The HTML report includes a visual summary of all steps with color-coded triage status, scores, timing, and full input/output text.

AgentStep

Each step in the trace is an AgentStep dataclass with the following fields:

Field Type Description
node_name str LangGraph node that produced this LLM call
step_index int Execution order (0-based)
input_text str Prompt sent to the LLM
output_text str LLM response text
context str \| None Grounding context (tool output), or None for DGI
score GroundlensScore The groundlens evaluation result
triage str "trusted", "review", or "flagged"
method str "sgi" or "dgi"
duration_ms float LLM call latency in milliseconds

Triage Classification

Each step is classified into one of three triage categories:

Category Condition Meaning
trusted normalized >= 0.6 and not flagged Response is well-grounded
review normalized < 0.6 and not flagged Low confidence — human review recommended
flagged score.flagged == True Likely hallucination detected

Logging

The callback uses Python's logging module under the groundlens.integrations.langgraph.callback logger:

  • WARNING — Flagged responses (likely hallucinations)
  • INFO — Passing responses
  • DEBUG — Lifecycle events (chain start/end, tool start/end, LLM start)
  • ERROR — Chain, tool, or LLM errors
import logging
logging.basicConfig(level=logging.INFO)

gl = GroundlensLangGraphCallback()
# Now groundlens callback events appear in logs

Complete Example

from langgraph.graph import StateGraph, END
from langchain_openai import ChatOpenAI
from groundlens.integrations.langgraph import GroundlensLangGraphCallback

# Build your LangGraph agent
builder = StateGraph(dict)

def research(state):
    llm = ChatOpenAI()
    result = llm.invoke(state["question"])
    return {"research": result.content}

def synthesize(state):
    llm = ChatOpenAI()
    result = llm.invoke(f"Summarize: {state['research']}")
    return {"answer": result.content}

builder.add_node("research", research)
builder.add_node("synthesize", synthesize)
builder.set_entry_point("research")
builder.add_edge("research", "synthesize")
builder.add_edge("synthesize", END)
app = builder.compile()

# Run with groundlens monitoring
gl = GroundlensLangGraphCallback()
result = app.invoke(
    {"question": "What are the latest advances in quantum computing?"},
    config={"callbacks": [gl]},
)

# Inspect the trace
trace = gl.get_trace()
print(trace.summary())

# Export report
trace.to_html("agent_report.html")

# Programmatic triage
for step in trace.steps:
    if step.triage == "flagged":
        print(f"Node '{step.node_name}' flagged: {step.score.explanation}")

Why This Matters for Agentic AI

Multi-step agents make hallucination detection harder because errors compound across nodes.

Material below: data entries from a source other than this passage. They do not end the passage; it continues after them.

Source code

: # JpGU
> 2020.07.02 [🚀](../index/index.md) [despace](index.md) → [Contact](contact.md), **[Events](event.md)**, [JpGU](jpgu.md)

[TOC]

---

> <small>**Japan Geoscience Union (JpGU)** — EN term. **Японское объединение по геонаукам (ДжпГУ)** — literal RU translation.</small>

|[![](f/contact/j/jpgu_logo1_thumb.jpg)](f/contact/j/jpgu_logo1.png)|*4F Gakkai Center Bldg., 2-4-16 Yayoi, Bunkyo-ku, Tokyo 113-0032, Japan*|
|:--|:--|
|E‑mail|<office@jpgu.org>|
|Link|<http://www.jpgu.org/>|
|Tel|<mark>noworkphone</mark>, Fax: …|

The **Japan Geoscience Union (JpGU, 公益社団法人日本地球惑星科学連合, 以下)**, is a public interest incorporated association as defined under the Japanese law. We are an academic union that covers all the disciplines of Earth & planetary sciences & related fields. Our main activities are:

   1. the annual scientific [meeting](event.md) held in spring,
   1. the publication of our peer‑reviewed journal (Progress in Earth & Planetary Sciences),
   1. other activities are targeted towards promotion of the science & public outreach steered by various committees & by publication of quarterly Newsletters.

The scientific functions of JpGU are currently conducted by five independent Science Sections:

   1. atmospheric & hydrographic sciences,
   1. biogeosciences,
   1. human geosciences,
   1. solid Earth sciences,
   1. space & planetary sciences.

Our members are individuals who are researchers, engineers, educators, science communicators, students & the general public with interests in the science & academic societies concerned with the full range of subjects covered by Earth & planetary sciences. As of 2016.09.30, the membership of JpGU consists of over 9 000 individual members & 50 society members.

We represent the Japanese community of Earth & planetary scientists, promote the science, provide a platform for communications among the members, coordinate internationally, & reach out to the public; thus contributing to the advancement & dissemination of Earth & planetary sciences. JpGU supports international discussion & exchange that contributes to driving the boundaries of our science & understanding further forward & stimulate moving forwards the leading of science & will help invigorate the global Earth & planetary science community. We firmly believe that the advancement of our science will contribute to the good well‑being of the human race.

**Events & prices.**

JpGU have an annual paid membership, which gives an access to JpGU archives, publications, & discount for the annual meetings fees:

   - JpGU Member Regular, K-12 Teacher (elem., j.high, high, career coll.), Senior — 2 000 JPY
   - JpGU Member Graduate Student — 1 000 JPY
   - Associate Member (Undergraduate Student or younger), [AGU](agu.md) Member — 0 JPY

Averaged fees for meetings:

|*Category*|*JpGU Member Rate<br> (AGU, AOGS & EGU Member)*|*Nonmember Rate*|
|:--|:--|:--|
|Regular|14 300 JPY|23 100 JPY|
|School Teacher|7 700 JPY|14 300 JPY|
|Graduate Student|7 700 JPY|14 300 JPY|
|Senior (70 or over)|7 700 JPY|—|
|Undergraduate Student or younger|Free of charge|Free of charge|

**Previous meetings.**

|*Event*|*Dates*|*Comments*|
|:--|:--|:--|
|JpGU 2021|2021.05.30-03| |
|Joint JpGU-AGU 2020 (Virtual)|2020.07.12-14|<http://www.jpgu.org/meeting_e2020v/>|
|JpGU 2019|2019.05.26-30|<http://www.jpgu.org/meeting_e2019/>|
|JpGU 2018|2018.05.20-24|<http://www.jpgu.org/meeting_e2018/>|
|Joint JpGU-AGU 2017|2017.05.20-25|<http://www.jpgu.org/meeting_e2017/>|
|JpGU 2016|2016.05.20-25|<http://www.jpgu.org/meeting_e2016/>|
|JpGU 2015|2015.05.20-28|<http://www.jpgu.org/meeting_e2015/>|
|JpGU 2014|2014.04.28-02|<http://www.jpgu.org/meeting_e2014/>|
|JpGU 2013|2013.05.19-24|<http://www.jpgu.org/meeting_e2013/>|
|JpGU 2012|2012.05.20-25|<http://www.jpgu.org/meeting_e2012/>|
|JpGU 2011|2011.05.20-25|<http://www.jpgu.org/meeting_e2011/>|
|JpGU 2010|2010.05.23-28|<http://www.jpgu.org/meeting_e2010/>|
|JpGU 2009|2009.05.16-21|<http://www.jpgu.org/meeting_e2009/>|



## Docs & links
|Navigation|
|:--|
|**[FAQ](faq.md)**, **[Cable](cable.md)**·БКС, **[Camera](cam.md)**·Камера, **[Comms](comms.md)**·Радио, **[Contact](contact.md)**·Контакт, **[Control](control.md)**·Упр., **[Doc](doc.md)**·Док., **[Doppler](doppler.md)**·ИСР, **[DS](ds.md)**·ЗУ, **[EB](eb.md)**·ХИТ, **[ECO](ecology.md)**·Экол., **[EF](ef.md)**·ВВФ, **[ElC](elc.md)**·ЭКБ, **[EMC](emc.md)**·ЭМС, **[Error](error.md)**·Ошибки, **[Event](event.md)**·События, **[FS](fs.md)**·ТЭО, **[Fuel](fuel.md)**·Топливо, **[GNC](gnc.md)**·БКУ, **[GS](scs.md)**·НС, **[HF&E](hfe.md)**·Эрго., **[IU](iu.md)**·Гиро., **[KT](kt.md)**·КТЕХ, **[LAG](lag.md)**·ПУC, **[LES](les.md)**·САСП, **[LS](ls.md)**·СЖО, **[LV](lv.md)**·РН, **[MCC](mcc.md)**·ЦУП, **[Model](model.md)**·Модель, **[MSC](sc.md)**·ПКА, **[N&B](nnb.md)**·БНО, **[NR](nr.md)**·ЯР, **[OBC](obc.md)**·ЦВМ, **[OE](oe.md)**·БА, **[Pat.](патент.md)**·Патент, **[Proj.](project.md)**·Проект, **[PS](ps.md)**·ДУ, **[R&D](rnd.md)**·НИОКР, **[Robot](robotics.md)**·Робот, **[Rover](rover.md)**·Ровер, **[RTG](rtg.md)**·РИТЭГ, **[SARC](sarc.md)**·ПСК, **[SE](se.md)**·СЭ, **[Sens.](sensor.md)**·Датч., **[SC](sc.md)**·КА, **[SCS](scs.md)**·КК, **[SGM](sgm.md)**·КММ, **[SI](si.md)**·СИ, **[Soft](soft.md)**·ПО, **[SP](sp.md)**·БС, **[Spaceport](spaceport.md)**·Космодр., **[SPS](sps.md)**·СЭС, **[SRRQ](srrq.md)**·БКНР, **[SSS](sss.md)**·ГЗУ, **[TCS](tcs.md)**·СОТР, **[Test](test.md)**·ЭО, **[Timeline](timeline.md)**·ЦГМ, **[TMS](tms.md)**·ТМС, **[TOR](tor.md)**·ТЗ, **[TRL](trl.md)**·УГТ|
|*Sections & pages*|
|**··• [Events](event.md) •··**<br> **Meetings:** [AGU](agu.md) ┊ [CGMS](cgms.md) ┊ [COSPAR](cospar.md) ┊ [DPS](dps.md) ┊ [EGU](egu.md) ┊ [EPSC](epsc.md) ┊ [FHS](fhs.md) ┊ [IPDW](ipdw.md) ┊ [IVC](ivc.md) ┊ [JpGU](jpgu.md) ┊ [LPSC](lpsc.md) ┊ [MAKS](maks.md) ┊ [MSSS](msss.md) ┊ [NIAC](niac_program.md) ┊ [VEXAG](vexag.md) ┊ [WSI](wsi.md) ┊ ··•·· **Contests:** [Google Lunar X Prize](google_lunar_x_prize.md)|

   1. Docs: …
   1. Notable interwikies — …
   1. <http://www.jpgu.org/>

A hallucinated fact from an early reasoning step can propagate through tool calls and synthesis, producing a final answer that looks well-supported but rests on fabricated premises.

groundlens addresses this by scoring each LLM call independently at the node level. The triage trace shows exactly where in the pipeline confidence dropped, enabling targeted human review instead of blanket distrust of the entire output.